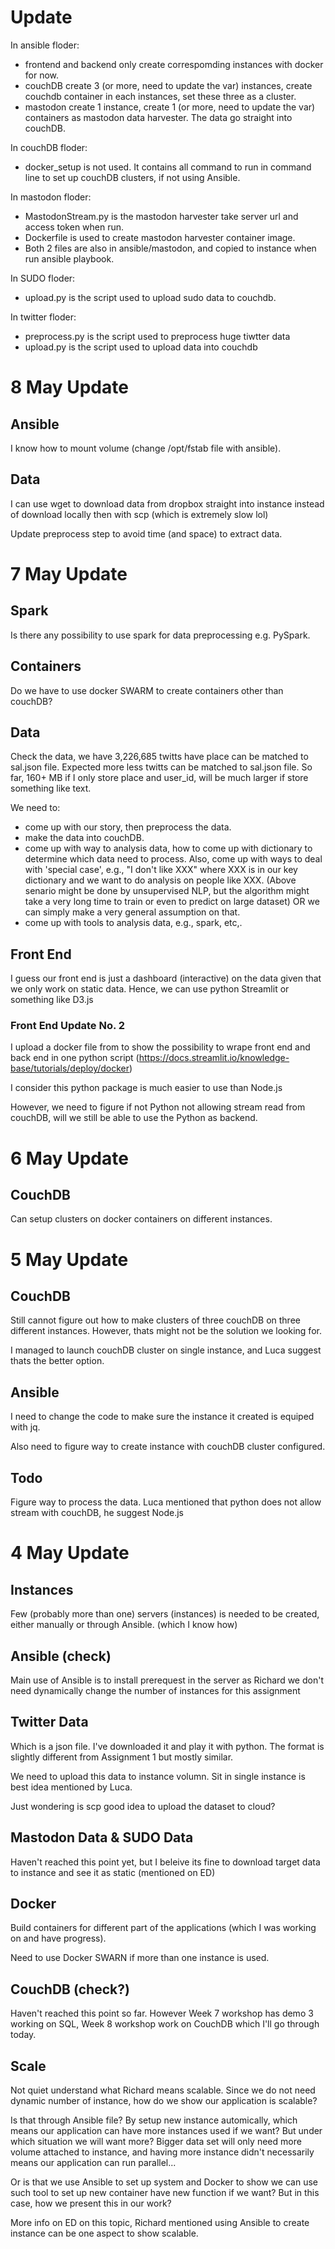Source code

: # Update

In ansible floder: 
- frontend and backend only create correspomding instances with docker for now. 
- couchDB create 3 (or more, need to update the var) instances, create couchdb container in each instances, set these three as a cluster.
- mastodon create 1 instance, create 1 (or more, need to update the var) containers as mastodon data harvester. The data go straight into couchDB.

In couchDB floder:
- docker_setup is not used. It contains all command to run in command line to set up couchDB clusters, if not using Ansible.

In mastodon floder:
- MastodonStream.py is the mastodon harvester take server url and access token when run.
- Dockerfile is used to create mastodon harvester container image.
- Both 2 files are also in ansible/mastodon, and copied to instance when run ansible playbook.

In SUDO floder:
- upload.py is the script used to upload sudo data to couchdb.

In twitter floder:
- preprocess.py is the script used to preprocess huge tiwtter data
- upload.py is the script used to upload data into couchdb


# 8 May Update

## Ansible

I know how to mount volume (change /opt/fstab file with ansible).

## Data

I can use wget to download data from dropbox straight into instance instead of download locally then with scp (which is extremely slow lol)

Update preprocess step to avoid time (and space) to extract data.




# 7 May Update

## Spark

Is there any possibility to use spark for data preprocessing e.g. PySpark.

## Containers

Do we have to use docker SWARM to create containers other than couchDB?

## Data

Check the data, we have 3,226,685 twitts have place can be matched to sal.json file. Expected more less twitts can be matched to sal.json file. So far, 160+ MB if I only store place and user_id, will be much larger if store something like text.

We need to:

- come up with our story, then preprocess the data.
- make the data into couchDB.
- come up with way to analysis data, how to come up with dictionary to determine which data need to process. Also, come up with ways to deal with 'special case', e.g., "I don't like XXX" where XXX is in our key dictionary and we want to do analysis on people like XXX. (Above senario might be done by unsupervised NLP, but the algorithm might take a very long time to train or even to predict on large dataset) OR we can simply make a very general assumption on that.
- come up with tools to analysis data, e.g., spark, etc,.

## Front End

I guess our front end is just a dashboard (interactive) on the data given that we only work on static data. Hence, we can use python Streamlit or something like D3.js 

### Front End Update No. 2

I upload a docker file from to show the possibility to wrape front end and back end in one python script (https://docs.streamlit.io/knowledge-base/tutorials/deploy/docker)

I consider this python package is much easier to use than Node.js

However, we need to figure if not Python not allowing stream read from couchDB, will we still be able to use the Python as backend.


# 6 May Update

## CouchDB

Can setup clusters on docker containers on different instances.






# 5 May Update

## CouchDB

Still cannot figure out how to make clusters of three couchDB on three different instances. However, thats might not be the solution we looking for.

I managed to launch couchDB cluster on single instance, and Luca suggest thats the better option.

## Ansible

I need to change the code to make sure the instance it created is equiped with jq. 

Also need to figure way to create instance with couchDB cluster configured.

## Todo 

Figure way to process the data. Luca mentioned that python does not allow stream with couchDB, he suggest Node.js






# 4 May Update

## Instances

Few (probably more than one) servers (instances) is needed to be created, either manually or through Ansible. (which I know how)

## Ansible (check)

Main use of Ansible is to install prerequest in the server as Richard we don't need dynamically change the number of instances for this assignment

## Twitter Data

Which is a json file. I've downloaded it and play it with python. The format is slightly different from Assignment 1 but mostly similar.

We need to upload this data to instance volumn. Sit in single instance is best idea mentioned by Luca.

Just wondering is scp good idea to upload the dataset to cloud?

## Mastodon Data & SUDO Data

Haven't reached this point yet, but I beleive its fine to download target data to instance and see it as static (mentioned on ED)

## Docker

Build containers for different part of the applications (which I was working on and have progress).

Need to use Docker SWARN if more than one instance is used.

## CouchDB (check?)

Haven't reached this point so far. However Week 7 workshop has demo 3 working on SQL, Week 8 workshop work on CouchDB which I'll go through today.

## Scale

Not quiet understand what Richard means scalable. Since we do not need dynamic number of instance, how do we show our application is scalable?

Is that through Ansible file? By setup new instance automically, which means our application can have more instances used if we want? But under which situation we will want more? Bigger data set will only need more volume attached to instance, and having more instance didn't necessarily means our application can run parallel... 

Or is that we use Ansible to set up system and Docker to show we can use such tool to set up new container have new function if we want? But in this case, how we present this in our work?

More info on ED on this topic, Richard mentioned using Ansible to create instance can be one aspect to show scalable.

========

◆ **What you need to do**
If a record holds a picture, leave the picture out, but repeat every line exactly.

◆ **Written response**
Source code

: # Update

In ansible floder: 
- frontend and backend only create correspomding instances with docker for now. 
- couchDB create 3 (or more, need to update the var) instances, create couchdb container in each instances, set these three as a cluster.
- mastodon create 1 instance, create 1 (or more, need to update the var) containers as mastodon data harvester. The data go straight into couchDB.

In couchDB floder:
- docker_setup is not used. It contains all command to run in command line to set up couchDB clusters, if not using Ansible.

In mastodon floder:
- MastodonStream.py is the mastodon harvester take server url and access token when run.
- Dockerfile is used to create mastodon harvester container image.
- Both 2 files are also in ansible/mastodon, and copied to instance when run ansible playbook.

In SUDO floder:
- upload.py is the script used to upload sudo data to couchdb.

In twitter floder:
- preprocess.py is the script used to preprocess huge tiwtter data
- upload.py is the script used to upload data into couchdb


# 8 May Update

## Ansible

I know how to mount volume (change /opt/fstab file with ansible).

## Data

I can use wget to download data from dropbox straight into instance instead of download locally then with scp (which is extremely slow lol)

Update preprocess step to avoid time (and space) to extract data.




# 7 May Update

## Spark

Is there any possibility to use spark for data preprocessing e.g. PySpark.

## Containers

Do we have to use docker SWARM to create containers other than couchDB?

## Data

Check the data, we have 3,226,685 twitts have place can be matched to sal.json file. Expected more less twitts can be matched to sal.json file. So far, 160+ MB if I only store place and user_id, will be much larger if store something like text.

We need to:

- come up with our story, then preprocess the data.
- make the data into couchDB.
- come up with way to analysis data, how to come up with dictionary to determine which data need to process. Also, come up with ways to deal with 'special case', e.g., "I don't like XXX" where XXX is in our key dictionary and we want to do analysis on people like XXX. (Above senario might be done by unsupervised NLP, but the algorithm might take a very long time to train or even to predict on large dataset) OR we can simply make a very general assumption on that.
- come up with tools to analysis data, e.g., spark, etc,.

## Front End

I guess our front end is just a dashboard (interactive) on the data given that we only work on static data. Hence, we can use python Streamlit or something like D3.js 

### Front End Update No. 2

I upload a docker file from to show the possibility to wrape front end and back end in one python script (https://docs.streamlit.io/knowledge-base/tutorials/deploy/docker)

I consider this python package is much easier to use than Node.js

However, we need to figure if not Python not allowing stream read from couchDB, will we still be able to use the Python as backend.


# 6 May Update

## CouchDB

Can setup clusters on docker containers on different instances.






# 5 May Update

## CouchDB

Still cannot figure out how to make clusters of three couchDB on three different instances. However, thats might not be the solution we looking for.

I managed to launch couchDB cluster on single instance, and Luca suggest thats the better option.

## Ansible

I need to change the code to make sure the instance it created is equiped with jq. 

Also need to figure way to create instance with couchDB cluster configured.

## Todo 

Figure way to process the data. Luca mentioned that python does not allow stream with couchDB, he suggest Node.js






# 4 May Update

## Instances

Few (probably more than one) servers (instances) is needed to be created, either manually or through Ansible. (which I know how)

## Ansible (check)

Main use of Ansible is to install prerequest in the server as Richard we don't need dynamically change the number of instances for this assignment

## Twitter Data

Which is a json file. I've downloaded it and play it with python. The format is slightly different from Assignment 1 but mostly similar.

We need to upload this data to instance volumn. Sit in single instance is best idea mentioned by Luca.

Just wondering is scp good idea to upload the dataset to cloud?

## Mastodon Data & SUDO Data

Haven't reached this point yet, but I beleive its fine to download target data to instance and see it as static (mentioned on ED)

## Docker

Build containers for different part of the applications (which I was working on and have progress).

Need to use Docker SWARN if more than one instance is used.

## CouchDB (check?)

Haven't reached this point so far. However Week 7 workshop has demo 3 working on SQL, Week 8 workshop work on CouchDB which I'll go through today.

## Scale

Not quiet understand what Richard means scalable. Since we do not need dynamic number of instance, how do we show our application is scalable?

Is that through Ansible file? By setup new instance automically, which means our application can have more instances used if we want? But under which situation we will want more? Bigger data set will only need more volume attached to instance, and having more instance didn't necessarily means our application can run parallel... 

Or is that we use Ansible to set up system and Docker to show we can use such tool to set up new container have new function if we want? But in this case, how we present this in our work?

More info on ED on this topic, Richard mentioned using Ansible to create instance can be one aspect to show scalable.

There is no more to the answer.